I am switching to a new keyboard for playing (Kawai CS-4), so much better than my noisy Alesis Q88. one problem though, while it does feature Midi outputs, it does NOT come with a Modwheel controller. 

Today I went to my trusted Just Music shop in Berlin, but they where all like:
"Whut, never heard of this. Garfgarble. Why not buy an ipad." o=?

I wan't that piano.
I don't want a DAW controller with a thousand buttons and sliders I will *never* use, featuring crap keys and all that. But use it also for making music on my computer.

I then tested some small single oktave keyboards featuring modwheel controllers for compliment, but the wheels were total crap. Either to small, to jiggly, or fixed to a magnetic mid position.

How can this not be a thing???? (o)

Edit: Yes, I do own an ipod, but... I don't know if this would work and how to set that up. Also: How can i transfix it on my keyboard so it will not slide away down the floor?


----------



## maestro2be

What about something like this?

http://vmeter.net/

Maestro2be


----------



## Softmo06004

Hi,
Doepfer Modulation Wheel kit + universal Midi Control Electronics (you can add 4 continuously variable "analog" elements and a "digital" switching element).
You also have the pocket eletronic.
Best.


----------



## MA-Simon

Thank you for the replies so far!

Unfortunally vmeter is out of business and does not produce any more (so far I know).
Which would have been perfect. 

I'd rather not build my own pitchwheel controller though.


----------



## Ozymandias

MA-Simon @ Fri May 15 said:


> Edit: Yes, I do own an ipod, but... I don't know if this would work and how to set that up. Also: How can i transfix it on my keyboard so it will not slide away down the floor?
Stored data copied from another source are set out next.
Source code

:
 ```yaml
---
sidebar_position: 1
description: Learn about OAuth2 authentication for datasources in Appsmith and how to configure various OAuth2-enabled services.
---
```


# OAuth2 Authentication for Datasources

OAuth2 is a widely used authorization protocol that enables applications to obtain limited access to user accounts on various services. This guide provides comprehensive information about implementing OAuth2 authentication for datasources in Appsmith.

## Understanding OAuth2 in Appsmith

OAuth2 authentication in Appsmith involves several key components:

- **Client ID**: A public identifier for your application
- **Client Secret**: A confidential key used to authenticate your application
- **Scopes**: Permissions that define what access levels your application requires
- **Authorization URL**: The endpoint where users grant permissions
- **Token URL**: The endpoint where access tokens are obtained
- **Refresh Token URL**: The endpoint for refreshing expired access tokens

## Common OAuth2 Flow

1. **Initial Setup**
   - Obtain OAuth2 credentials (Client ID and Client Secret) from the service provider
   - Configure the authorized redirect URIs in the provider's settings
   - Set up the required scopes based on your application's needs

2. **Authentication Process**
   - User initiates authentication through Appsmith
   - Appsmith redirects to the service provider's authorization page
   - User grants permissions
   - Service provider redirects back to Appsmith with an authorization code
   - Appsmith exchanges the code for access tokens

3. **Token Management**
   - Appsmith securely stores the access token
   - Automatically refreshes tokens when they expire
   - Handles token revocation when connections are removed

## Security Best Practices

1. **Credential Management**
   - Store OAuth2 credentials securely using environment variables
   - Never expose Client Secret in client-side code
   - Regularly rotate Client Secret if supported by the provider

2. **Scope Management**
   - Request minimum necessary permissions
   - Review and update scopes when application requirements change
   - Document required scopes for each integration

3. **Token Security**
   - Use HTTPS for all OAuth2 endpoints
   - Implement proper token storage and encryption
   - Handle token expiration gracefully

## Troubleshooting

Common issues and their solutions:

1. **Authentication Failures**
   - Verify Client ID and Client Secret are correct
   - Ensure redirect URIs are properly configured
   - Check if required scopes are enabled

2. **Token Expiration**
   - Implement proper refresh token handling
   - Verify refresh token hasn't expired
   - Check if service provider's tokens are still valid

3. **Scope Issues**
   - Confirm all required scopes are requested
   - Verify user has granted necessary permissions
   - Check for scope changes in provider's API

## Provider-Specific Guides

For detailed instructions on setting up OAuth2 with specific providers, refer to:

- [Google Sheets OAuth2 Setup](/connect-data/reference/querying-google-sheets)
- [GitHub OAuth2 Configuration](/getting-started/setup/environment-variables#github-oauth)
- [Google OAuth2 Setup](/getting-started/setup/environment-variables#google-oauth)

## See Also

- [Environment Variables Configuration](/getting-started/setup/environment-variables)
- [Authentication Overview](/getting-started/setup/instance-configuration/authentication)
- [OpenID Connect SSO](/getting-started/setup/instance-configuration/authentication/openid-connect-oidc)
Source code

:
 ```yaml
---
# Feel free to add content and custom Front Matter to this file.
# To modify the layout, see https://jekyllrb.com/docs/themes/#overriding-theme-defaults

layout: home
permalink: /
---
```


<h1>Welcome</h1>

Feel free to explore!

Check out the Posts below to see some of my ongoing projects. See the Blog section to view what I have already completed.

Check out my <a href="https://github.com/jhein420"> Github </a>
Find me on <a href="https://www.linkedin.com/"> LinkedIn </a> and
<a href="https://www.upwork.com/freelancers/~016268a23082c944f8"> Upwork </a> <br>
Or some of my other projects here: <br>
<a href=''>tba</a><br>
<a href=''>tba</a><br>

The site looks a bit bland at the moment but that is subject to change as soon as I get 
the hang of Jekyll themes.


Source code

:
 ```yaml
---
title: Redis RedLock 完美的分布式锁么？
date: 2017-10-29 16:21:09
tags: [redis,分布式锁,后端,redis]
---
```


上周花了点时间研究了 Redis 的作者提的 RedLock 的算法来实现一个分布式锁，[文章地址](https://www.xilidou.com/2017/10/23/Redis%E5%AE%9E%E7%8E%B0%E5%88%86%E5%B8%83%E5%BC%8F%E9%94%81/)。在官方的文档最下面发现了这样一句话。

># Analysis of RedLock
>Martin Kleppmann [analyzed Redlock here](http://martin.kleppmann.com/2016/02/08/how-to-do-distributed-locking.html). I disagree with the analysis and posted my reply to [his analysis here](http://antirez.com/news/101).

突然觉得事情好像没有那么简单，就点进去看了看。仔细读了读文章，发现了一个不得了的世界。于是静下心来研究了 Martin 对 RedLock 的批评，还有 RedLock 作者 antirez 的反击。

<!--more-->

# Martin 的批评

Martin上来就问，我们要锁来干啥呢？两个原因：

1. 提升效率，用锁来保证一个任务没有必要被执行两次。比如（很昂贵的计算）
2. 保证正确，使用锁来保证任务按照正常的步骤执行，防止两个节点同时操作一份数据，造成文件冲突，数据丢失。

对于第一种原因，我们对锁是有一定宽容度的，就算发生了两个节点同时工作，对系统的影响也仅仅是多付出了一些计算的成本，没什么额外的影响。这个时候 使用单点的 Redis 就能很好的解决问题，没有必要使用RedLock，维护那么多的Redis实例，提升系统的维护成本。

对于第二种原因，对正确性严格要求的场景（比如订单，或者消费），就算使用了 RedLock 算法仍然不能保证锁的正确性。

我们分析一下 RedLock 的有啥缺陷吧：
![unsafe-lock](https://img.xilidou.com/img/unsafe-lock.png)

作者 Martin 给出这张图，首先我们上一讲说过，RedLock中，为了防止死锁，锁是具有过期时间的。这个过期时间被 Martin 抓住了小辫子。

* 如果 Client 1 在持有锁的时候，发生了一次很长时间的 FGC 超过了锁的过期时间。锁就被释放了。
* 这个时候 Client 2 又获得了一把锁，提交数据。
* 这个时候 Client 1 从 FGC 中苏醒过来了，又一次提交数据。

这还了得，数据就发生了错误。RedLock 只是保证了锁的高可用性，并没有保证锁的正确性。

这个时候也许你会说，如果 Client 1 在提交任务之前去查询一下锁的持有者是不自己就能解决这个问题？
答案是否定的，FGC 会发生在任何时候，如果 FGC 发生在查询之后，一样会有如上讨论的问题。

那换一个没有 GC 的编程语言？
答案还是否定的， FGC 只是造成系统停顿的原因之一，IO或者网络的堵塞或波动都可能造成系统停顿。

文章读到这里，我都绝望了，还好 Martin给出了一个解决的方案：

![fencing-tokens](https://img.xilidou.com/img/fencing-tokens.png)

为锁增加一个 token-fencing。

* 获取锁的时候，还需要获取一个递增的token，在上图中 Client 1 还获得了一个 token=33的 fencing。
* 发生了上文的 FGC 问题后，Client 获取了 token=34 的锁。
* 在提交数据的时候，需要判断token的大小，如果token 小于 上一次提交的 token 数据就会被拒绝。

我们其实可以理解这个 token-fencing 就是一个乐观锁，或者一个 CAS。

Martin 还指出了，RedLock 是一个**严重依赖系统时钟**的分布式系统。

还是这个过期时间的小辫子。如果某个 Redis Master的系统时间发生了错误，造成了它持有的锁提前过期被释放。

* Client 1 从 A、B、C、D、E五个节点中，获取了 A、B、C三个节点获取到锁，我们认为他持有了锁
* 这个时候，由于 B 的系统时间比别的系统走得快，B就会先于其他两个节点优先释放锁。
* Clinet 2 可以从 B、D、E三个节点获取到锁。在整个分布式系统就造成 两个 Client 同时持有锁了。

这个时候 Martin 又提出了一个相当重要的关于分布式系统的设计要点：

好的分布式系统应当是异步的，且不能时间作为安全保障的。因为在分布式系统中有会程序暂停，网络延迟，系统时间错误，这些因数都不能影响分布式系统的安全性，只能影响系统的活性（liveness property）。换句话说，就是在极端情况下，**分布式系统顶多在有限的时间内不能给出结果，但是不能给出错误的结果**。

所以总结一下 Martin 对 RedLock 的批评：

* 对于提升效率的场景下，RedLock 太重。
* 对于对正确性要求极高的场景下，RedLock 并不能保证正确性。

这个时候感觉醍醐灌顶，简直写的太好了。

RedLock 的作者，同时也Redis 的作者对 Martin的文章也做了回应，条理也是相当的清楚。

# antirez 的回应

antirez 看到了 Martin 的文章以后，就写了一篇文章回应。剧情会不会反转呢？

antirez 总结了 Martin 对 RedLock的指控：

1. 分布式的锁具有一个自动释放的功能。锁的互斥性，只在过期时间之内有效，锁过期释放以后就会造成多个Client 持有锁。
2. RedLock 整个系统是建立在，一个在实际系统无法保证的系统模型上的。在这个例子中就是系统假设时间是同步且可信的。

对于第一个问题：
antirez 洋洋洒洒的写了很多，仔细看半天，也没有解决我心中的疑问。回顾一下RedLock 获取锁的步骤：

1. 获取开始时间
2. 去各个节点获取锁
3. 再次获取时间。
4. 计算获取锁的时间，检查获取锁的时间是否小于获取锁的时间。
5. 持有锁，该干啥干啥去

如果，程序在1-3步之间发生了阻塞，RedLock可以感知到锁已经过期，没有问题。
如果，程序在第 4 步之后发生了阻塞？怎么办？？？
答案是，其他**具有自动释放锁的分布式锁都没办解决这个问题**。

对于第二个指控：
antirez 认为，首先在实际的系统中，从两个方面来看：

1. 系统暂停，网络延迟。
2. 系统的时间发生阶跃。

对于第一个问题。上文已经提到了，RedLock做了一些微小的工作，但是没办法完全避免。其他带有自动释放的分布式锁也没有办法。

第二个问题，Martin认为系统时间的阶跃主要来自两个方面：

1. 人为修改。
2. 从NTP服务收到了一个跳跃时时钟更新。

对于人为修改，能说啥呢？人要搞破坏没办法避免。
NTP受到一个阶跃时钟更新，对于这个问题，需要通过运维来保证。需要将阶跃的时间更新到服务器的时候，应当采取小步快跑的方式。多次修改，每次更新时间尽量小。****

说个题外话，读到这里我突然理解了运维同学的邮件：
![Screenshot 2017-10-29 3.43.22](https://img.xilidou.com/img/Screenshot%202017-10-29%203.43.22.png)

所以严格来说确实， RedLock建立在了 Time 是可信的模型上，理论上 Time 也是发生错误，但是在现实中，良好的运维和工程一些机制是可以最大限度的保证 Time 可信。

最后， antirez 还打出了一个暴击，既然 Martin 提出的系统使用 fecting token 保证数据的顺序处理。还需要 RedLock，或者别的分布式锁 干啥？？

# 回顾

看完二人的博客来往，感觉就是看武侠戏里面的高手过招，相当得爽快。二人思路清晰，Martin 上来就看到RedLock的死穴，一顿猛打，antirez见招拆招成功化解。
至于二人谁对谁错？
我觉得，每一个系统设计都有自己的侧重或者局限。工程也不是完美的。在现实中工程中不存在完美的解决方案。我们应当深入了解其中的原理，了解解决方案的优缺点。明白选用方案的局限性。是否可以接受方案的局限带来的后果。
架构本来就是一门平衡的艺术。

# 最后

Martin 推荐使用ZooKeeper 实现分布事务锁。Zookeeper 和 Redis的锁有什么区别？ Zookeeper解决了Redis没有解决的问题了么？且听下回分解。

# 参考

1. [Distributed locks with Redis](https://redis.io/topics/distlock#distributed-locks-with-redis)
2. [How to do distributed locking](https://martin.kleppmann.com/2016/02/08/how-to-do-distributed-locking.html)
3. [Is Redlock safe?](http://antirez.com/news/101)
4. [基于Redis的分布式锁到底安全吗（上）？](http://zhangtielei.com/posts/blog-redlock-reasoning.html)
You could make something for it to sit on and tack it in place...


----------



## MA-Simon

> Ozymandias


Ah, thats an interesting idea!
What app are you running, and does it work with a windows pc too?


----------



## valyogennoff

What about Korg Nano Kontrol?
http://www.thomann.de/intl/korg_nanokontrol_2_black.htm


----------



## Ozymandias

MA-Simon @ Fri May 15 said:


> Ozymandias
> 
> 
> 
> Ah, thats an interesting idea!
> What app are you running, and does it work with a windows pc too?
Click to expand...


It's Lemur and it does work with Windows.


----------



## CharlesB

valyogennoff @ Fri 15 May said:


> What about Korg Nano Kontrol?
> http://www.thomann.de/intl/korg_nanokontrol_2_black.htm


Or a Samson Graphite MF8, which is comparable. I was in a similar situation some time ago and ended up getting one of those at a good price through a local music shop which was perfectly happy to procure one for me. I've got two of the sliders assigned to CC1 and 11 respectively, and have found great use of the transport controls and programmable function buttons. Good buy.


----------



## MA-Simon

Thank you! 
I will check on everything and see if it fits.


----------